● PROBLEM
Where the line with "- [ManualGroup](docs/ManualGroup.md)" appears below, start writing out lines exactly, and finish with the line with "- [PinDataV3Response](docs/PinDataV3Response.md)", which is included; write out nothing else.

● SOURCE DATA
Content starts

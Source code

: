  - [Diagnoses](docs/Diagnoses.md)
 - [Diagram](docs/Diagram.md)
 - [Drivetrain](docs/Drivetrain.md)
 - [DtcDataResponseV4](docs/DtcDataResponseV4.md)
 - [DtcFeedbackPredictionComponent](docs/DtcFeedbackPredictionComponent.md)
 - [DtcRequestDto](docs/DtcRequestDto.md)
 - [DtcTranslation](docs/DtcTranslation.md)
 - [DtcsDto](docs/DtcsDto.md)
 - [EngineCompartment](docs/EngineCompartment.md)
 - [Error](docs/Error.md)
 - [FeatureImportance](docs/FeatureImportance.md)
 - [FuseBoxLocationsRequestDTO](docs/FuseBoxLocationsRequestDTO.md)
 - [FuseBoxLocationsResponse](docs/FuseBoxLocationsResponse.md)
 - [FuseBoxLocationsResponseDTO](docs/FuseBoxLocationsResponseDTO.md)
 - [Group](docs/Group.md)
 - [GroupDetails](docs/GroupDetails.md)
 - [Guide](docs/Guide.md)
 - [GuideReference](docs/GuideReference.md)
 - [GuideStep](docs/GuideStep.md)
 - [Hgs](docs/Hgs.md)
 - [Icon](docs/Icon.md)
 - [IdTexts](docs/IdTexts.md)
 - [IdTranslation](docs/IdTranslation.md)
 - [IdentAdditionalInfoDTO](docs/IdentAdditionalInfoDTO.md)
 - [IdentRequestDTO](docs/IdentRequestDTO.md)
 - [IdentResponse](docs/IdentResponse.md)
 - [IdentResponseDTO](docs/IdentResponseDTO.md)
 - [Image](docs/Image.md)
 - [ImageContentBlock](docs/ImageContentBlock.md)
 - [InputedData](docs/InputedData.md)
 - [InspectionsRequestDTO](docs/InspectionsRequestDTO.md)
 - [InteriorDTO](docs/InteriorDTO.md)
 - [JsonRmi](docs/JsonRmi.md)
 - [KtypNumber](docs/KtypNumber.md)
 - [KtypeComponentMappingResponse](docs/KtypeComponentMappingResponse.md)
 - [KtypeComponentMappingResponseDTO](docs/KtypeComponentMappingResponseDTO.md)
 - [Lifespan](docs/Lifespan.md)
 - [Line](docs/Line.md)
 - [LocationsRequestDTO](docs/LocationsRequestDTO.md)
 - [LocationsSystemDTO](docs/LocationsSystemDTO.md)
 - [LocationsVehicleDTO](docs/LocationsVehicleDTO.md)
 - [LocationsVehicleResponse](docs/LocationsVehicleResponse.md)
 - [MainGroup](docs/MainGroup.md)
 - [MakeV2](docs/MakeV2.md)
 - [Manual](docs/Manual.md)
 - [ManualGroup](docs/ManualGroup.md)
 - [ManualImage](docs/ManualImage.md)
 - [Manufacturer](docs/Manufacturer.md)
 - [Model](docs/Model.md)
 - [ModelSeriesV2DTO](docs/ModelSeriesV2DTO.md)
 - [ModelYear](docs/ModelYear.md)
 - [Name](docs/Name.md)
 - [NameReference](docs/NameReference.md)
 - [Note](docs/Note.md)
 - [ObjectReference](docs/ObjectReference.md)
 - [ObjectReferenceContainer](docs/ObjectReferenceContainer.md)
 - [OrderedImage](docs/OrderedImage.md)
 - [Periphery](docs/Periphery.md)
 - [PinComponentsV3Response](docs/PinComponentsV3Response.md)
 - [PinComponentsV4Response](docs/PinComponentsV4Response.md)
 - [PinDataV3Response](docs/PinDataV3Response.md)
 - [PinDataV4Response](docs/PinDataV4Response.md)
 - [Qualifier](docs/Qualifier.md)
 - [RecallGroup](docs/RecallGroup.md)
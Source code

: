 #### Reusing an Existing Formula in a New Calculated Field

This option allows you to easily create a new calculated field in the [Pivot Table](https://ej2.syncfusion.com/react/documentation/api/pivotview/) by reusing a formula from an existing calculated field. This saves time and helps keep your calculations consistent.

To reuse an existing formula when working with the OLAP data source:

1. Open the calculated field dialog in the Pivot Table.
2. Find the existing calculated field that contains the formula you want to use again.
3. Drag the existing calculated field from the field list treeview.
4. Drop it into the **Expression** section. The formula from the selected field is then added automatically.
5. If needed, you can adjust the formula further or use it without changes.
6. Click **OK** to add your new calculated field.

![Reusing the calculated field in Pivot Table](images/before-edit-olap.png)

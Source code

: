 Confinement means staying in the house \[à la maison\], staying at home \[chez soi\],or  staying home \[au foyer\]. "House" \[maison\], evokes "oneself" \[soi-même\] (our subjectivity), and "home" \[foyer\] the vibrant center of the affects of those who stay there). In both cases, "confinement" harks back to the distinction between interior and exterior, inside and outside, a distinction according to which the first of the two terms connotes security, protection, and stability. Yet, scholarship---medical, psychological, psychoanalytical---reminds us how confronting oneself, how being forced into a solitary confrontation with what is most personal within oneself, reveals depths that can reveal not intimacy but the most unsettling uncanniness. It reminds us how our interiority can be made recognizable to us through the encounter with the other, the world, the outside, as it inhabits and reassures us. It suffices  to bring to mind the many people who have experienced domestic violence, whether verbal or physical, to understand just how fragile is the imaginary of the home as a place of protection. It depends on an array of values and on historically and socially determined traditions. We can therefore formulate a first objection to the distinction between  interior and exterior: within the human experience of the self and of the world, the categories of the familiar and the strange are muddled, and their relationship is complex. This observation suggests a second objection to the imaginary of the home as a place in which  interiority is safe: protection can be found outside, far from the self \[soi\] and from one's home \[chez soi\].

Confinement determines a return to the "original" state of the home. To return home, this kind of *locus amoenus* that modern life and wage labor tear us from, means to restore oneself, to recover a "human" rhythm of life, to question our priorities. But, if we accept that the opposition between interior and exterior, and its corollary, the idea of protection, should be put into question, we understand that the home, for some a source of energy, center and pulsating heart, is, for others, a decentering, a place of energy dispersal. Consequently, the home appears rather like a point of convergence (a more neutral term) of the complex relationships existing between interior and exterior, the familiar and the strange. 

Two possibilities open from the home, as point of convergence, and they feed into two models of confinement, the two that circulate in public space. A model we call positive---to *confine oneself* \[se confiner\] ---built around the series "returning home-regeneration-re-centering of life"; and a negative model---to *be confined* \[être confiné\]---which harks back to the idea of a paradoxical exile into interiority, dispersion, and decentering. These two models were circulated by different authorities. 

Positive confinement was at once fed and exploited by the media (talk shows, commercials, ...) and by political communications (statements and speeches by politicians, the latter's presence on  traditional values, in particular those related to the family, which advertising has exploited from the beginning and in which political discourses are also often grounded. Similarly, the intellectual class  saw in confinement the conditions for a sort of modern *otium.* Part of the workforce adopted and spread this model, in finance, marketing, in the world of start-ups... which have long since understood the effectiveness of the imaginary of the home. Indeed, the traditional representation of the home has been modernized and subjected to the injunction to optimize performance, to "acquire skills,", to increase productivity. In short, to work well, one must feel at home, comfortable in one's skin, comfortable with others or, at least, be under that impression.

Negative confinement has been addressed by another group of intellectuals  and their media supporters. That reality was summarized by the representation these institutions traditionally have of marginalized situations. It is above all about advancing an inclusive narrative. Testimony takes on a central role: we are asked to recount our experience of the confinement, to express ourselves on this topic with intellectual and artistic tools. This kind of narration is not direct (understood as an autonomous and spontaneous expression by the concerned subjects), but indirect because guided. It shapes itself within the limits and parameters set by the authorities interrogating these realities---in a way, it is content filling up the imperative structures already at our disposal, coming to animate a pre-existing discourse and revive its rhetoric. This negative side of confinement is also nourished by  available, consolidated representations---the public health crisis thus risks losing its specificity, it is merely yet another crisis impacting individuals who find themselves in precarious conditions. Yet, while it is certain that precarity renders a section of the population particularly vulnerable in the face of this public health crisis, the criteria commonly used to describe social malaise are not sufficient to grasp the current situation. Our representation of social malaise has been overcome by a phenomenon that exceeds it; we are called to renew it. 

Content ends

● FINISHED TASK
 - [ManualGroup](docs/ManualGroup.md)
 - [ManualImage](docs/ManualImage.md)
 - [Manufacturer](docs/Manufacturer.md)
 - [Model](docs/Model.md)
 - [ModelSeriesV2DTO](docs/ModelSeriesV2DTO.md)
 - [ModelYear](docs/ModelYear.md)
 - [Name](docs/Name.md)
 - [NameReference](docs/NameReference.md)
 - [Note](docs/Note.md)
 - [ObjectReference](docs/ObjectReference.md)
 - [ObjectReferenceContainer](docs/ObjectReferenceContainer.md)
 - [OrderedImage](docs/OrderedImage.md)
 - [Periphery](docs/Periphery.md)
 - [PinComponentsV3Response](docs/PinComponentsV3Response.md)
 - [PinComponentsV4Response](docs/PinComponentsV4Response.md)
 - [PinDataV3Response](docs/PinDataV3Response.md)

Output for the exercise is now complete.